早速、俺とレンは外に出た。もちろん、爆弾を見つけて解除するためだ。
「・・・レンはさ、」
「アカイト、口説かないでよね」
俺の言葉にレンは素っ気なく言って、すたすたと先を歩いて行ってしまう。そんな背中に、
「爆弾がどこにあるか、目星ついてるのか?」
そう言ってみると、背中がぴたっと止まった。
「ただやみくもに駆け回っても見つからない確率が高い。だから、これを使う」
俺はポケットから小型のパソコンを取り出す。これは今までのどの小型パソコンよりも小さく、手のひらぐらいの大きさで丸い形をしている。
「・・・」
「・・・そんなに離れるなって。俺の近くに居ろよ」
カイトにレンを頼まれた以上、レンに何かあったら完璧俺のせいだ。俺は言いながら、レンのそばに近寄る。
「それ使って、ほんとに爆弾の場所分かるの?」
レンが聞いてくる。俺は頷いた。
「爆弾が持つ独特の周波数に合わせると・・・」
ジャーン♪と効果音。その音に、
「・・・古くさい」
レンの視線にとげが生える。だが、
「これはな、ちゃんと爆弾の居場所を特定したって言う音なんだ。古くさいとかいうな」
と、俺が言うと、
「あ・・・そうなんだ。ごめん、アカイト」
案外素直にレンは頷く。その表情が意外と可愛くて、俺は少し見とれそうになったが、はっとして公衆時計を見る。午前6時58分。もうじき7時になるのか。
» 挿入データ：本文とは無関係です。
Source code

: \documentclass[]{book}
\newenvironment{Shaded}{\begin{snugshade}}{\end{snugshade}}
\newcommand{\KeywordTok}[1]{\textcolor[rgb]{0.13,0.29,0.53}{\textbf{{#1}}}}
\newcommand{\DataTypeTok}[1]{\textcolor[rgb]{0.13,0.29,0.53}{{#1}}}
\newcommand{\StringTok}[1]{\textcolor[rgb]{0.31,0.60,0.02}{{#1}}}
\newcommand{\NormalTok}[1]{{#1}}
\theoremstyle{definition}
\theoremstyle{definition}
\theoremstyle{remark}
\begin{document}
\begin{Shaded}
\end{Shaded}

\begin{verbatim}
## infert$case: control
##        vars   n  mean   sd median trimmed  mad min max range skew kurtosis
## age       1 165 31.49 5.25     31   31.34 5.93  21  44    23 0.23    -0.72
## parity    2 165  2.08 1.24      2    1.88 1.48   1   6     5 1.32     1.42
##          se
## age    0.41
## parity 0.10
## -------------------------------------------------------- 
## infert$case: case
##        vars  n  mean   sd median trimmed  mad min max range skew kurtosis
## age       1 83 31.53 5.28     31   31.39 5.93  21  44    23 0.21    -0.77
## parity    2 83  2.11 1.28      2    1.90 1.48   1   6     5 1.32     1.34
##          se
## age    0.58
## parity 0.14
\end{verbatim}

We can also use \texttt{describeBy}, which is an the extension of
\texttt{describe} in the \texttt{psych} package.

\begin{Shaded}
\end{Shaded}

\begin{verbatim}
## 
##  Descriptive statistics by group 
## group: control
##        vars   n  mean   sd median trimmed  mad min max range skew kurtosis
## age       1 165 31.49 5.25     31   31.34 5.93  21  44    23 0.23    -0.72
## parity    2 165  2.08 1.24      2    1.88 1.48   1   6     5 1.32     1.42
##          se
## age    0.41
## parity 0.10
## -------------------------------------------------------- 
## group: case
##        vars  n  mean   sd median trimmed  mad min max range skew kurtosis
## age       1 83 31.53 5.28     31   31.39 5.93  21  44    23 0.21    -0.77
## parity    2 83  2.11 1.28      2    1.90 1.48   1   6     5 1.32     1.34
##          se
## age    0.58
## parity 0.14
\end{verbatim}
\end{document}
脅迫状が届いてもう6時間ぐらい経っている。
「まずは、一番近いPGM放送局の屋上に行くぞ」
「えっw ・・・っていうことは、ぐみちゃんに会える?」
そう嬉しそうにレンが隣で言うから、つい、
「合えるかもな」
って、言ってしまったのだった。





「そういえば、今日の3時から大通りの屋台が開くから、そこにある爆弾は安全だねー」
帯人はそう言って、いすの上で伸びをした。
「そうだな。さらにどちらかの導線を切るんじゃなくて、両方を切らないと止まらない仕掛けになっているからさぞ苦戦を強いられることになるだろうな」
そのすぐ隣には、がくっぽいどが座っていた。
「・・・」
その様子を白い目で見るキヨテル。そんなキヨテルにがくっぽいどは声をかける。
「どうした? キヨテル。何かつかんだのか?」
「いえ、まだVOCALOID警察の動きはつかめてません」
「ハッキングだけが取り柄のキヨテルが、まだつかめてないのー? おかしいなあ、いつもだったら30秒ほどで大体の情報調べ上げるのに・・・」
帯人は、にやにやして言う。
「今回は・・・何やら防衛対策を施しているのか・・・。頑張ってみますが」
「へぇ・・・。あのアカイトっていう機械いじり、少しは腕上がったんだね」
再びパソコンに向き直るキヨテルに帯人は言う。
「前回までは、情報だだ漏れまくりだったから相手にならなかったんだけど・・・。今回は、厄介な存在になりそうだなぁ」
「1回敵対した相手だ。我々も成長するように向こうも成長する。決して見下してはならないぞ」
がくっぽいどはそう言って、にやりと笑った。
「まだ、向こうは我々のことに気づいてないみたいだけどな」





午前7時04分。俺たちは、PGM放送局の屋上にいた。やっぱり、走ることと近道をうまく利用したのが良かったのだろう。
「会いたかったなぁ・・・」
レンはしょんぼりする。
「いいじゃねぇか。俺がいるんだから」
俺が言うと、
「俺は、ぐみちゃんに会いたいの!!」
怒鳴られる。・・・誰か、俺のこと好きでいてくれる人はいないのかよ。女がいないんなら、この際男でも・・・って。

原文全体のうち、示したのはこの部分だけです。